Start of Block
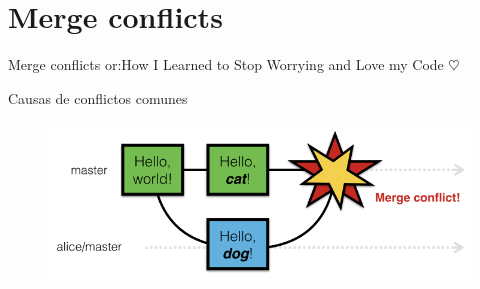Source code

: \documentclass[10pt]{beamer}
\begin{document}
\section{Merge conflicts}

\begin{frame}{Merge conflicts or:}{How I Learned to Stop Worrying and Love my Code $\heartsuit$}

\begin{block}{Causas de conflictos comunes}

\begin{figure}[h!]
\centering
\includegraphics [scale=0.6]{step2}
\label{fig:issues}
\end{figure}
    
\end{block}
\end{frame}

\end{document}

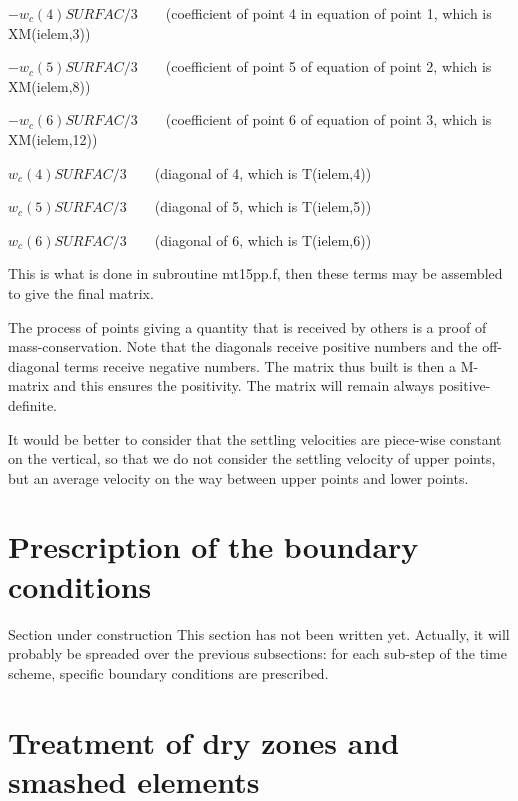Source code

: $-w_{c}(4)SURFAC/3\qquad$(coefficient of point 4 in equation of point 1, which
is XM(ielem,3))

$-w_{c}(5)SURFAC/3\qquad$(coefficient of point 5 of equation of point 2, which
is XM(ielem,8))

$-w_{c}(6)SURFAC/3\qquad$(coefficient of point 6 of equation of point 3, which
is XM(ielem,12))

$w_{c}(4)SURFAC/3\qquad$(diagonal of 4, which is T(ielem,4))

$w_{c}(5)SURFAC/3\qquad$(diagonal of 5, which is T(ielem,5))

$w_{c}(6)SURFAC/3\qquad$(diagonal of 6, which is T(ielem,6))

This is what is done in subroutine mt15pp.f, then these terms may be assembled
to give the final matrix.

The process of points giving a quantity that is received by others is a proof
of mass-conservation. Note that the diagonals receive positive numbers and the
off-diagonal terms receive negative numbers. The matrix thus built is then a
M-matrix and this ensures the positivity. The matrix will remain always positive-definite.

It would be better to consider that the settling velocities are piece-wise
constant on the vertical, so that we do not consider the settling velocity of
upper points, but an average velocity on the way between upper points and
lower points.


\section{Prescription of the boundary conditions}

\begin{WarningBlock}{Section under construction}
This section has not been written yet. Actually, it will probably be
spreaded over the previous subsections: for each sub-step of the time scheme,
specific boundary conditions are prescribed.
\end{WarningBlock}

\section{\label{bancs decouvrants 3D}Treatment of dry zones and smashed elements}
End of Block
§ EXERCISE DIRECTIONS
Write every line above again exactly, but leave the pictures out.

§ YOUR RESPONSE
Source code

: \documentclass[10pt]{beamer}
\begin{document}
\section{Merge conflicts}

\begin{frame}{Merge conflicts or:}{How I Learned to Stop Worrying and Love my Code $\heartsuit$}

\begin{block}{Causas de conflictos comunes}

\begin{figure}[h!]
\centering
\includegraphics [scale=0.6]{step2}
\label{fig:issues}
\end{figure}
    
\end{block}
\end{frame}

\end{document}

Source code

: $-w_{c}(4)SURFAC/3\qquad$(coefficient of point 4 in equation of point 1, which
is XM(ielem,3))

$-w_{c}(5)SURFAC/3\qquad$(coefficient of point 5 of equation of point 2, which
is XM(ielem,8))

$-w_{c}(6)SURFAC/3\qquad$(coefficient of point 6 of equation of point 3, which
is XM(ielem,12))

$w_{c}(4)SURFAC/3\qquad$(diagonal of 4, which is T(ielem,4))

$w_{c}(5)SURFAC/3\qquad$(diagonal of 5, which is T(ielem,5))

$w_{c}(6)SURFAC/3\qquad$(diagonal of 6, which is T(ielem,6))

This is what is done in subroutine mt15pp.f, then these terms may be assembled
to give the final matrix.

The process of points giving a quantity that is received by others is a proof
of mass-conservation. Note that the diagonals receive positive numbers and the
off-diagonal terms receive negative numbers. The matrix thus built is then a
M-matrix and this ensures the positivity. The matrix will remain always positive-definite.

It would be better to consider that the settling velocities are piece-wise
constant on the vertical, so that we do not consider the settling velocity of
upper points, but an average velocity on the way between upper points and
lower points.


\section{Prescription of the boundary conditions}

\begin{WarningBlock}{Section under construction}
This section has not been written yet. Actually, it will probably be
spreaded over the previous subsections: for each sub-step of the time scheme,
specific boundary conditions are prescribed.
\end{WarningBlock}

\section{\label{bancs decouvrants 3D}Treatment of dry zones and smashed elements}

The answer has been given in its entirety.